The Jakarta Post, June 15, 2007
Bandung churches again in the crosshair
Yuli Tri Suwarni, The Jakarta Post, Bandung
Around 150 members of the Mosque Movement Front (FPM) and the Anti-Apostasy
Front took to the streets of Bandung on Thursday to demand the closure of private
homes being used for church activities.
They marched from the al-Ikhlash Mosque in Soreang Indah to the Katapang district
office in Bandung.
FPM head Suryana Nur Fatwa said that if the administration and the Religious
Community Communication Forum failed to close down the churches, the group
would oppose an ordinance on illegal houses of worship, saying it was useless.
"Every violator must stop their activities or the FPM will be forced to close them
down," Fatwa said.
He said he was disappointed by the lack of action taken against people who had
broken the ordinance and said that as long as the local government was silent, public
protests would continue.
"That's why we propose the decree, issued by the religious and home ministers, be
enacted into law," said Fatwa.
Katapang district chief Nina Setiyana said she did not wish to take sides but wanted
all houses of worship in her area to be authorized.
"It would surely be better if they all had permits and did not break the regulation... so
no one could make a problem out of it," she said.
Fatwa listed 26 private homes which had been turned into churches by Christian
communities in Bandung regency.
"Seventeen of them have stopped operating of their own free will, but nine others are
still carrying out their activities," said Fatwa.
Simon Timorason, the head of the West Java chapter of the Indonesian Churches
Communication Forum, said the government should take the initiative in providing land
for minority groups in order to prevent such problems from arising, referring to an
article in the decree on religious harmony and the establishment of places of worship.

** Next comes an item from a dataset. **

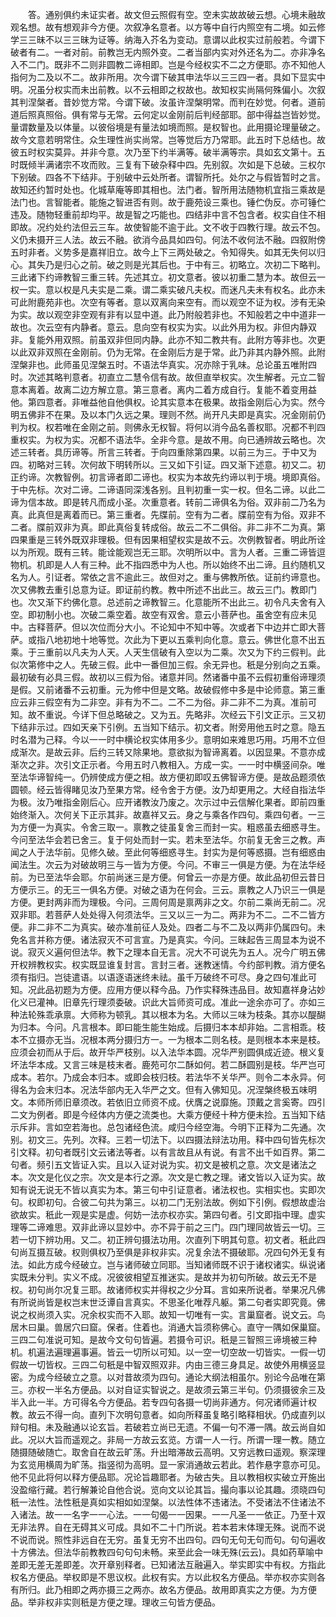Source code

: <!-- { "loadSidebar": true } -->
　　答。通别俱约未证实者。故文但云照假有空。空未实故故破云想。心境未融故观名想。故有想观非今方便。次叙净名意者。以方等中自行内照空有二境。如云修学三三昧不以三三昧为证等。纳海入芥名为变动。意谓以此权实过前般若。今谓下破者有二。一者对前。前教岂无内照外变。二者当部内实对外还名为二。亦非净名入不二门。既非不二则非圆教二谛相即。岂是今经权实不二之方便耶。亦不知他人指何为二及以不二。故非所用。次今谓下破其申法华以三三四一者。具如下显实中明。况虽分权实而未出前教。以不云相即之权故也。故知权实尚隔何殊偏小。次叙其判涅槃者。昔妙觉方常。今谓下破。汝虽许涅槃明常。而判在妙觉。何者。道前道后照真照俗。俱有常与无常。云何定以金刚前后判经部耶。部中得益岂皆妙觉。量谓数量及以体量。以彼俗境是有量法如境而照。是权智也。此用摄论理量破之。故今文意若明常住。众生理性尚实尚常。岂等觉后方乃常耶。此五时下总结也。故彼五时权实莫异。并非今意。次乃至下约半满等。破半满等宗。具如玄文第十。五时既倾半满诸宗不攻而败。三复有下破杂释中四。先别叙。次如是下总破。三权尔下别破。四各不下结非。于别破中云处所者。谓智所托。处尔之与假皆暂时之言。故知还约暂时处也。化城草庵等即其相也。法门者。智所用法随物机宜指三乘故是法门也。言智能者。能施之智进否有则。故于鹿苑设三乘也。锤伫伪反。亦可锤伫违及。随物轻重前却均平。故是智之巧能也。四结非中言不包含者。权实自住不相即故。况约处约法但云三车。故使智能不逾于此。文不收于四教行理。故云不包。义仍未摄开三人法。故云不融。欲消今品具如四句。何法不收何法不融。四叙附傍五时非者。义势多是嘉祥旧立。故今上下三两处破之。令知得失。如其无失何以归心。其失乃是归心之前。破之则是光其后也。于中有三。初略立。次初二下略判。三此诸下约谛教智三重三转。先述其立。初文意者。彼以初重二慧为本。故但云一权一实。意以权是凡夫实是二乘。谓二乘实破凡夫权。而迷凡夫未有权名。此亦未可此附鹿苑非也。次空有等者。意以双离向来空有。而以观空不证为权。涉有无染为实。故以观空非空观有非有以显中道。此乃附般若非也。不知般若之中中道非一故也。次云空有内静者。意云。息向空有权实为实。以此外用为权。非但内静双非。复能外用双照。前虽双非但同内静。此亦不知二教共有。此附方等非也。次更以此双非双照在金刚前。仍为无常。在金刚后方是于常。此乃非其内静外照。此附涅槃非也。此师虽见涅槃五时。不语法华真实。况亦除于乳味。总论虽五唯附四时。次述其略判意者。初直立二慧令信有故。故但直举权实。次生解者。元立二智意本离着。故离二边方解立意。第三意者。离内二着方成自行。复能不着变用益他。第四意者。非唯益他自他俱权。论其实意本在极果。故指金刚后心为实。然今明五佛非不在果。及以本门久远之果。理则不然。尚开凡夫即是真实。况金刚前仍判为权。权若唯在金刚之前。则佛永无权智。将何以消今品名善权耶。况都不判四重权实。为权为实。况都不语法华。全非今意。是故不用。向已通辨故云略也。次述三转者。具历谛等。所言三转者。于向四重除第四果。以前三为三。于中又为四。初略对三转。次何故下明转所以。三又如下引证。四又渐下述意。初又二。初正约谛。次教智例。初言谛者即二谛也。权实为本故先约谛以判于境。境即真俗。于中先标。次对二谛。二谛语同深浅各别。且判初重一实一权。但名二谛。以此二谛为信本故。即是转凡而成小圣。次重意者。转前二谛俱名为俗。双非前二乃名为真。此真但是离着而已。第三重者。先牒前。空有为二者。牒前空有为俗。双非不二者。牒前双非为真。即此真俗复转成俗。故云二不二俱俗。非二非不二为真。第四果重是三转外既双非理极。但有因果相望权实是故不云。次例教智者。明此所诠以为所观。既有三转。能诠能观岂无三耶。次明所以中。言为人者。三重二谛皆逗物机。机即是人人有三种。此不指四悉中为人也。所以始终不出二谛。且约随机又名为人。引证者。常依之言不逾此三。故但对之。重与佛教所依。证前约谛意也。次又佛教去重引总意为证。即证前约教。教中所述不出此三。故云三门。教即门也。次又渐下约佛化意。总述前之谛教智三。化意能所不出此三。初令凡夫舍有入空。即初制小也。次破二乘空着。故空有双舍。意云小菩萨也。虽舍空有应未见中。古释菩萨。但以次位而分大小。不论知中不知中等。次或者下中边并亡即大菩萨。或指八地初地十地等觉。次此为下更以五乘判向化意。意云。佛世化意不出五乘。于三重前以凡夫为人天。人天生信破有入空以为二乘。次又为下约三假判。此似次第修中之人。先破三假。此中一番但加三假。余无异也。秖是分别向之五乘。最初破有必具三假。故初以三假为俗。诸意并同。然诸番中虽不云假初重俗谛理须是假。又前诸番不云初重。元为修中但是文略。故破假修中多是中论师意。第三重应云非三假空有为二非空。非有为不二。二不二为俗。非二非不二为真。准前可知。故不重说。今详下但总略破之。又为五。先略非。次经云下引文正示。三又初下结非示过。四如天亲下引例。五当知下结示。初文者。附旁用他五时之意。隐五时名潜为己释。今以一一时中横论权实体用多少。意明如来难思巧用。巧用不立但成渐次。是故云非。后约三转又除果地。意欲拟为智谛离着。以因显果。不意亦成渐次之非。次引文正示者。今用五时八教相入。方成一实。一一时中横竖间杂。唯至法华谛智纯一。仍辨使成方便之相。故方便初即叹五佛智谛方便。是故品题须依圆顿。经云皆得睹见汝乃至果方常。经令舍于方便。汝乃却更用之。大经自指法华为极。汝乃唯指金刚后心。应开诸教汝乃废之。次示过中云信解化果者。即前四重始终渐入。次何关下正示其非。故嘉祥又云。身之与乘各作四句。乘四句者。一三为方便一为真实。令舍三取一。禀教之徒虽复舍三而封一实。粗惑虽去细惑寻生。今问至法华会若已舍三。复于何处而封一实。若未至法华。尔前复无舍三之教。声闻之人于法华前。见修久破。至此何等细惑寻生。封实为是何等惑摄。岂有细惑由闻法生。次云为对破故明三与一皆为方便。今问。不审三一俱是方便。为在法华经前。为已至法华会耶。尔前尚迷三是方便。何曾云一亦是方便。故此品初但云昔日方便示三。的无三一俱名方便。对破之语为在何会。三云。禀教之人乃识三一俱是方便。更封两非而为理极。今问。三周何周是禀两非之文。尔前二乘尚无前二。况双非耶。若菩萨人处处得入何须法华。三又以三一为二。两非为不二。二不二皆方便。非二非不二为真实。破亦准前征人及处。四者二与不二及以两非仍属四句。未免名言并称方便。诸法寂灭不可言宣。乃是真实。今问。三昧起告三周显本为说不说。寂灭义遍何但法华。教下之理本自无言。况大不可说先为五人。况今广明五佛开权辨教权实。权实既显谁复封言。言封三者。迷教迷情。今约部判教。消方便名须有指归。岂徒遣语。以语逐语迷终未祛。虽千万破终不可尽。身之四句准此可知。况此品初题为方便。应用方便以释今品。乃作实释殊违品目。故知嘉祥身沾妙化义已灌神。旧章先行理须委破。识此大旨师资可成。准此一途余亦可了。亦如三种法轮殊乖承禀。大师称为顿乳。其以根本为名。大师以三味为枝条。其亦以醍醐为归本。今问。凡言根本。即曰能生能生始成。后摄归本本却非始。二言相乖。枝本不立摄亦无当。况根本两分摄归方一。一为根本二则名枝。是则根本本来是枝。应须会初而从于后。故开华严枝别。以入法华本圆。况华严别圆俱成近迹。根义复坏法华本成。又言三味是枝末者。鹿苑可尔二酥如何。若二酥圆别是枝。华严岂可成本。若尔。乃成会本归本。或即会枝归枝。若法华不关华严。则令二本永异。何得名为会末归本。况法华部内无入华严之文。但有入佛知见。况涅槃终极五味明文。本师所师旧章须改。若依旧立师资不成。伏膺之说靡施。顶戴之言奚寄。四引二文为例者。即是今经体内方便之流类也。大乘方便经十种方便未捡。五当知下结示斥非。言如空若海也。总包诸经色流。咸归今经空海。今明下正释为二先通。次别。初文三。先列。次释。三若一切法下。以四摄法辩法功用。释中四句皆先标次引文释。初句者既引文云诸法等者。以有言故且从有说。有言不出千如百界。第二句者。频引五文皆证入实。且以入证对说为实。初文是被机之意。次文是诸法之本。次文是化仪之宗。次文是本行之源。次文是亡教之理。诸文皆以入证为实。故知有说无说无不皆以真实为本。第三句中引证意者。诸法权也。实相实也。实即次句。权即初句。合彼二句共为第三。以初二门无别法故。例如下引例。假想故虚治欲故实。秖此一观是实是虚。何妨一法亦权亦实。第四句者。引文即指中理。虚实理等二谛难思。双非此谛以显妙中。亦不异于前之三门。四门理同故皆云一切。三若一切下辨功用。又二。初正辨句摄法功用。次直列下明其句意。初文者。秖此四句尚互摄互破。权则俱权乃至俱是非权非实。况复余法不摄破耶。况四句外无复有法。如此方成今经破立。岂与诸师破立同耶。当知诸师既不识于诸权诸实。纵说诸实既未分判。实义不成。况彼彼相望互推迷实。是故并为初句所破。故云无不是权。初句尚尔况复三耶。故诸师权实并得权之少分耳。言如来所说者。举果况凡佛有所说尚皆是权岂末世泛谭自言真实。不思圣化唯荐凡躯。第二句者实即究竟。佛说之权尚须入实。况余权实而不入耶。故知一切唯有一实。言巢窟者。说文云。鸟居木曰巢。兽居穴曰窟。保者。住着也。消通大旨须称佛心。直守一隅如保巢窟。三四二句准说可知。是故今文句句皆遍。若摄令可识。秖是三智照三谛境被三种机。机遍法遍理遍事遍。皆云一切所以可知。以一空一切空故一切皆实。一假一切假故一切皆权。三四二句秖是中智双照双非。内由三德三身具足。故使外用横竖显密。为成今经破立之意。以对昔故须为四句。通论大纲法相虽尔。别论今品唯在第三。亦权一半名方便品。以对自证实智说之。是故须云第三半句。仍须摄彼余三及半入此一半。方可得名今方便品。若专四句各摄一切尚非通方。何况诸师遍计权教。故云不得一向。直列下次明句意者。如向所释虽复略引略释相状。仍成直列以辩句相。未及融通以论玄旨。若破若立尚已无遗。不偏一句不滞一隅。故云尚自如此。况以大旨而遥观之。非局一方故云玄览。方谓一人一行。所谓一理一教。随立随摄随破随亡。取舍自在故云旷荡。升出暗滞故云高明。又穷远教曰遥观。察深理为玄览用横周为旷荡。指竖彻为高明。显一家消通故云若此。若作悬字意亦可见。他不见此将何以释方便品耶。况论旨趣耶者。为破古失。且以教相权实破立开施出没盈缩行藏。若行解兼论自他合说。览向文以论其旨。撮向事以论其趣。须晓四句秖一法性。法性秖是真如实相如如涅槃。以法性体不违诸法。不受诸法不住诸法不入诸法。故一一名字一一心法。一一句偈一一因果。一一凡圣一一依正。乃至十双无非法界。自在无碍其义可成。具如不二十门所说。若本若末体理无殊。说而不说不说而说。照性非远自在无穷。虽复无穷不出四句。四句无句无句而句。句句遍收十方佛法。但法华前教教四句句句未畅。来至此会一味无殊(云云)。具如药草喻中差即无差无差即差。次开章别释者。已知诸法互融遍入。举实即实中有权。方指此权名方便品。举权即是不思议权。此权有实。方以此权名方便品。举亦权亦实则各有所归。此乃相即之两亦摄三之两亦。故名方便品。故用即真实之方便。为方便品。举非权非实则秖是方便之理。理收三句皆方便品。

"It clearly states that the provincial administration should facilitate the acquisition of a
new location to build a house of worship," he said.
Simon has recorded 70 disputes involving residents and Christian communities using
private homes as churches since January 2004.
Most of the cases took place in Bandung regency, as well as Bekasi, Bogor, Garut,
Purwakarta and Subang. Simon said the main problem faced by a Christian
community intending to apply for a permit to establish a church was Muslim
communities in the area who were against it.
"The provincial administration should pay attention to every community because it is
part and parcel of every faith and not a certain religion," Simon said.